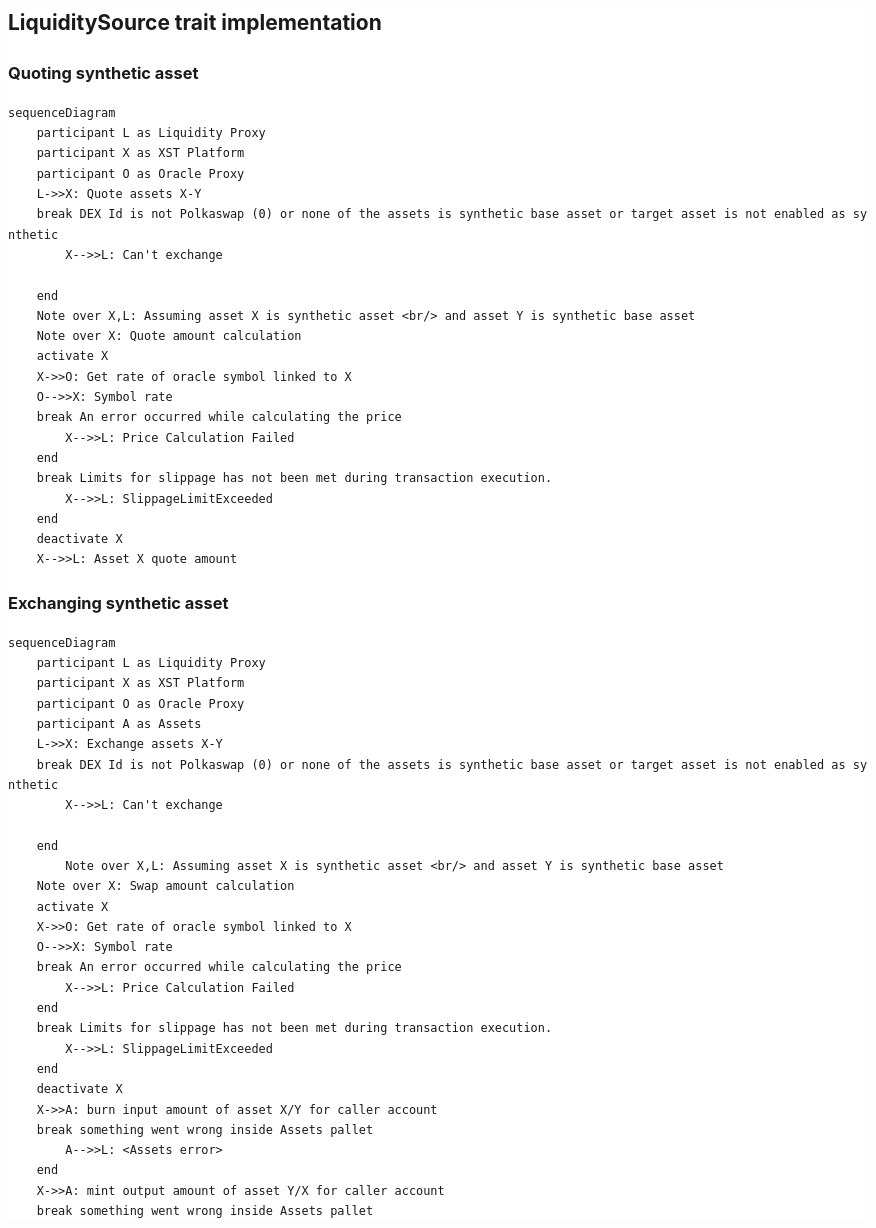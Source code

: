 ## LiquiditySource trait implementation

### Quoting synthetic asset

```mermaid
sequenceDiagram
    participant L as Liquidity Proxy
    participant X as XST Platform
    participant O as Oracle Proxy
    L->>X: Quote assets X-Y
    break DEX Id is not Polkaswap (0) or none of the assets is synthetic base asset or target asset is not enabled as synthetic
        X-->>L: Can't exchange

    end
    Note over X,L: Assuming asset X is synthetic asset <br/> and asset Y is synthetic base asset
    Note over X: Quote amount calculation
    activate X
    X->>O: Get rate of oracle symbol linked to X
    O-->>X: Symbol rate
    break An error occurred while calculating the price
        X-->>L: Price Calculation Failed
    end
    break Limits for slippage has not been met during transaction execution.
        X-->>L: SlippageLimitExceeded
    end
    deactivate X
    X-->>L: Asset X quote amount
```

### Exchanging synthetic asset

```mermaid
sequenceDiagram
    participant L as Liquidity Proxy
    participant X as XST Platform
    participant O as Oracle Proxy
    participant A as Assets
    L->>X: Exchange assets X-Y
    break DEX Id is not Polkaswap (0) or none of the assets is synthetic base asset or target asset is not enabled as synthetic
        X-->>L: Can't exchange

    end
        Note over X,L: Assuming asset X is synthetic asset <br/> and asset Y is synthetic base asset
    Note over X: Swap amount calculation
    activate X
    X->>O: Get rate of oracle symbol linked to X
    O-->>X: Symbol rate
    break An error occurred while calculating the price
        X-->>L: Price Calculation Failed
    end
    break Limits for slippage has not been met during transaction execution.
        X-->>L: SlippageLimitExceeded
    end
    deactivate X
    X->>A: burn input amount of asset X/Y for caller account
    break something went wrong inside Assets pallet
        A-->>L: <Assets error>
    end
    X->>A: mint output amount of asset Y/X for caller account
    break something went wrong inside Assets pallet
```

________________________

» Problem to solve: With the pictures removed, return all the entries exactly.

» Completed exercise:
Source code

: ## LiquiditySource trait implementation

### Quoting synthetic asset

```mermaid
sequenceDiagram
    participant L as Liquidity Proxy
    participant X as XST Platform
    participant O as Oracle Proxy
    L->>X: Quote assets X-Y
    break DEX Id is not Polkaswap (0) or none of the assets is synthetic base asset or target asset is not enabled as synthetic
        X-->>L: Can't exchange

    end
    Note over X,L: Assuming asset X is synthetic asset <br/> and asset Y is synthetic base asset
    Note over X: Quote amount calculation
    activate X
    X->>O: Get rate of oracle symbol linked to X
    O-->>X: Symbol rate
    break An error occurred while calculating the price
        X-->>L: Price Calculation Failed
    end
    break Limits for slippage has not been met during transaction execution.
        X-->>L: SlippageLimitExceeded
    end
    deactivate X
    X-->>L: Asset X quote amount
```

### Exchanging synthetic asset

```mermaid
sequenceDiagram
    participant L as Liquidity Proxy
    participant X as XST Platform
    participant O as Oracle Proxy
    participant A as Assets
    L->>X: Exchange assets X-Y
    break DEX Id is not Polkaswap (0) or none of the assets is synthetic base asset or target asset is not enabled as synthetic
        X-->>L: Can't exchange

    end
        Note over X,L: Assuming asset X is synthetic asset <br/> and asset Y is synthetic base asset
    Note over X: Swap amount calculation
    activate X
    X->>O: Get rate of oracle symbol linked to X
    O-->>X: Symbol rate
    break An error occurred while calculating the price
        X-->>L: Price Calculation Failed
    end
    break Limits for slippage has not been met during transaction execution.
        X-->>L: SlippageLimitExceeded
    end
    deactivate X
    X->>A: burn input amount of asset X/Y for caller account
    break something went wrong inside Assets pallet
        A-->>L: <Assets error>
    end
    X->>A: mint output amount of asset Y/X for caller account
    break something went wrong inside Assets pallet
```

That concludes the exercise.